Rendered images with source text
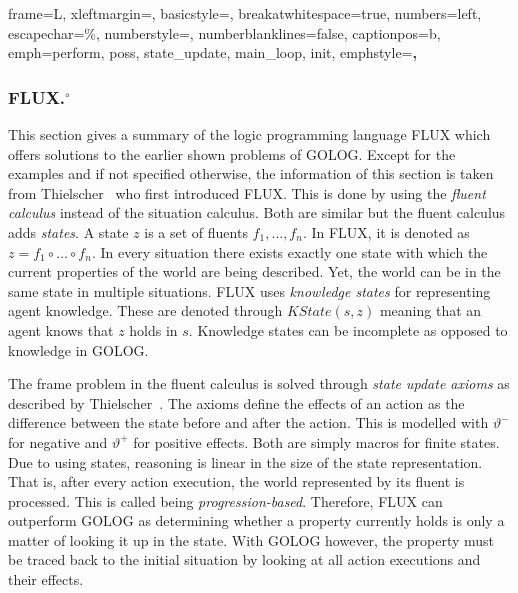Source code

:  { %
  frame=L,
  xleftmargin=\parindent,
  basicstyle=\footnotesize\ttfamily,
  breakatwhitespace=true,
  numbers=left,
  escapechar=\%,
  numberstyle=\tiny,
  numberblanklines=false,
  captionpos=b,
  emph={perform, poss, state\_update, main\_loop, init},
  emphstyle=\textbf,
}
%
\lstset{style=flux} %
\subsubsection[FLUX.]{FLUX.$^\circ$}\label{fun:apl_flux}
This section gives a summary of the logic programming language FLUX which offers solutions to the earlier shown problems of GOLOG.
Except for the examples and if not specified otherwise, the information of this section is taken from Thielscher~\cite{thielscher_flux:_2005} who first introduced FLUX.
This is done by using the \emph{fluent calculus} instead of the situation calculus.
Both are similar but the fluent calculus adds \emph{states}.
A state $z$ is a set of fluents $f_1,\dotsc,f_n$.
In FLUX, it is denoted as $z = f_1 \circ\dotsc\circ f_n$.
In every situation there exists exactly one state with which the current properties of the world are being described.
Yet, the world can be in the same state in multiple situations.
FLUX uses \emph{knowledge states} for representing agent knowledge.
These are denoted through $\textit{KState}(s,z)$ meaning that an agent knows that $z$ holds in $s$.
Knowledge states can be incomplete as opposed to knowledge in GOLOG.

The frame problem in the fluent calculus is solved through \emph{state update axioms} as described by Thielscher~\cite{thielscher_situation_1999}.
The axioms define the effects of an action as the difference between the state before and after the action.
This is modelled with $\vartheta^-$ for negative and $\vartheta^+$ for positive effects.
Both are simply macros for finite states.
Due to using states, reasoning is linear in the size of the state representation.
That is, after every action execution, the world represented by its fluent is processed.
This is called being \emph{progression-based}.
Therefore, FLUX can outperform GOLOG as determining whether a property currently holds is only a matter of looking it up in the state.
With GOLOG however, the property must be traced back to the initial situation by looking at all action executions and their effects. %

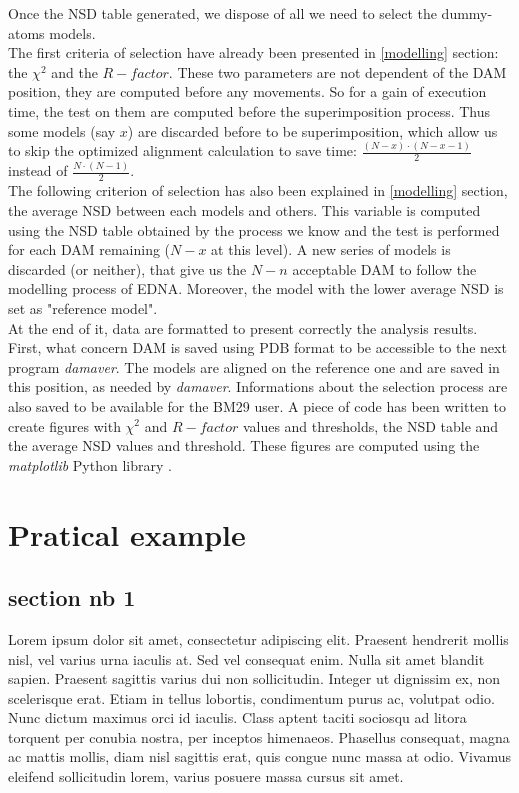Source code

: \documentclass[a4paper, 11pt]{report}
\begin{document}
Once the NSD table generated, we dispose of all we need to select the 
dummy-atoms models.\\
The first criteria of selection have already been presented in 
\ref{modelling} section: the $\chi^2$ and the $R-factor$. 
These two parameters are not dependent of the DAM position, they are 
computed before any movements. 
So for a gain of execution time, the test on them are computed before 
the superimposition process. 
Thus some models (say $x$) are discarded before to be superimposition, 
which allow us to skip the optimized alignment calculation to save 
time: $\frac{(N-x) \cdot (N-x-1)}{2}$ instead of 
$\frac{N \cdot (N-1)}{2}$.\\
The following criterion of selection has also been explained in 
\ref{modelling} section, the average NSD between each models and 
others. 
This variable is computed using the NSD table obtained by the process 
we know and the test is performed for each DAM remaining ($N-x$ at 
this level). 
A new series of models is discarded (or neither), that give us the 
$N-n$ acceptable DAM to follow the modelling process of EDNA. 
Moreover, the model with the lower average NSD is set as "reference 
model".\\

At the end of it, data are formatted to present correctly the analysis 
results. 
First, what concern DAM is saved using PDB format to be accessible to 
the next program \textit{damaver}. 
The models are aligned on the reference one and are saved in this 
position, as needed by \textit{damaver}. 
Informations about the selection process are also saved to be 
available for the BM29 user. 
A piece of code has been written to create figures with $\chi^2$ and 
$R-factor$ values and thresholds, the NSD table and the average NSD 
values and threshold. 
These figures are computed using the \textit{matplotlib} Python 
library \cite{matplotlib}.



\chapter{Pratical example}%


\section{section nb 1}

Lorem ipsum dolor sit amet, consectetur adipiscing elit.
Praesent hendrerit mollis nisl, vel varius urna iaculis at.
Sed vel consequat enim.
Nulla sit amet blandit sapien.
Praesent sagittis varius dui non sollicitudin.
Integer ut dignissim ex, non scelerisque erat.
Etiam in tellus lobortis, condimentum purus ac, volutpat odio.
Nunc dictum maximus orci id iaculis.
Class aptent taciti sociosqu ad litora torquent per conubia nostra, 
per inceptos himenaeos.
Phasellus consequat, magna ac mattis mollis, diam nisl sagittis erat, 
quis congue nunc massa at odio.
Vivamus eleifend sollicitudin lorem, varius posuere massa cursus sit 
amet.
\end{document}
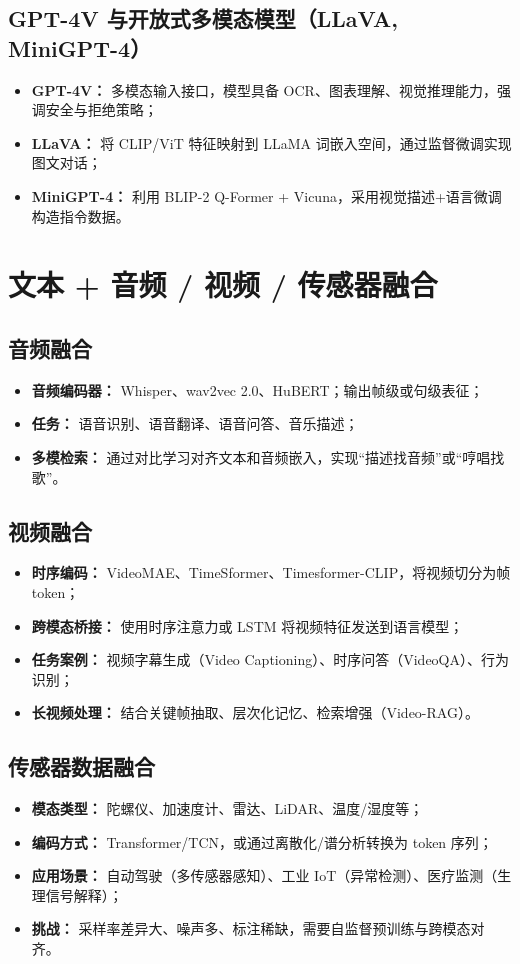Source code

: \documentclass[UTF8,zihao=-4]{ctexart}
\begin{document}
\subsection{GPT-4V 与开放式多模态模型（LLaVA, MiniGPT-4）}
\begin{itemize}
  \item \textbf{GPT-4V：} 多模态输入接口，模型具备 OCR、图表理解、视觉推理能力，强调安全与拒绝策略；
  \item \textbf{LLaVA：} 将 CLIP/ViT 特征映射到 LLaMA 词嵌入空间，通过监督微调实现图文对话；
  \item \textbf{MiniGPT-4：} 利用 BLIP-2 Q-Former + Vicuna，采用视觉描述+语言微调构造指令数据。
\end{itemize}

\section{文本 + 音频 / 视频 / 传感器融合}
\subsection{音频融合}
\begin{itemize}
  \item \textbf{音频编码器：} Whisper、wav2vec 2.0、HuBERT；输出帧级或句级表征；
  \item \textbf{任务：} 语音识别、语音翻译、语音问答、音乐描述；
  \item \textbf{多模检索：} 通过对比学习对齐文本和音频嵌入，实现“描述找音频”或“哼唱找歌”。
\end{itemize}

\subsection{视频融合}
\begin{itemize}
  \item \textbf{时序编码：} VideoMAE、TimeSformer、Timesformer-CLIP，将视频切分为帧 token；
  \item \textbf{跨模态桥接：} 使用时序注意力或 LSTM 将视频特征发送到语言模型；
  \item \textbf{任务案例：} 视频字幕生成（Video Captioning）、时序问答（VideoQA）、行为识别；
  \item \textbf{长视频处理：} 结合关键帧抽取、层次化记忆、检索增强（Video-RAG）。
\end{itemize}

\subsection{传感器数据融合}
\begin{itemize}
  \item \textbf{模态类型：} 陀螺仪、加速度计、雷达、LiDAR、温度/湿度等；
  \item \textbf{编码方式：} Transformer/TCN，或通过离散化/谱分析转换为 token 序列；
  \item \textbf{应用场景：} 自动驾驶（多传感器感知）、工业 IoT（异常检测）、医疗监测（生理信号解释）；
  \item \textbf{挑战：} 采样率差异大、噪声多、标注稀缺，需要自监督预训练与跨模态对齐。
\end{itemize}
\end{document}
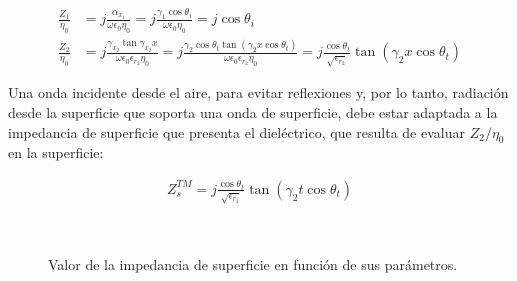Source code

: \begin{align}
	\frac{Z_{1}}{\eta_0} &= j\frac{\alpha_{x_1}}{\omega \epsilon_0 \eta_0} = j\frac{\gamma_1 \cos\theta_i}{\omega \epsilon_0 \eta_0} = j\cos \theta_i \\
	\frac{Z_{2}}{\eta_0} &= j\frac{\gamma_{x_2} \tan \gamma_{x_2} x}{\omega \epsilon_0 \epsilon_{r_2} \eta_0} = j\frac{\gamma_2 \cos\theta_t \tan(\gamma_2 x \cos\theta_t)}{\omega \epsilon_0 \epsilon_{r_2} \eta_0} = j \frac{\cos \theta_t}{\sqrt{\epsilon_{r_2}}}\tan(\gamma_2 x \cos\theta_t)
\end{align}

Una onda incidente desde el aire, para evitar reflexiones y, por lo tanto, radiación desde la superficie que soporta una onda de superficie, debe estar adaptada a la impedancia de superficie que presenta el dieléctrico, que resulta de evaluar $Z_2/\eta_0$ en la superficie:

\begin{align}
	\label{eq:impedancia-superficie-tm-teorica}
	Z_s^{TM} = j \frac{\cos \theta_t}{\sqrt{\epsilon_{r_2}}}\tan(\gamma_2 t \cos\theta_t)
\end{align}


\begin{figure} [H]
	\centering 
	\hspace{5mm}
	\\
	
	\caption{Valor de la impedancia de superficie en función de sus parámetros.}
	\label{fig:Zstm-parametros}
\end{figure}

* _Prompt_:
Count the lines above that contain the word "figures", and reply with only that number.

* _Task result_:
2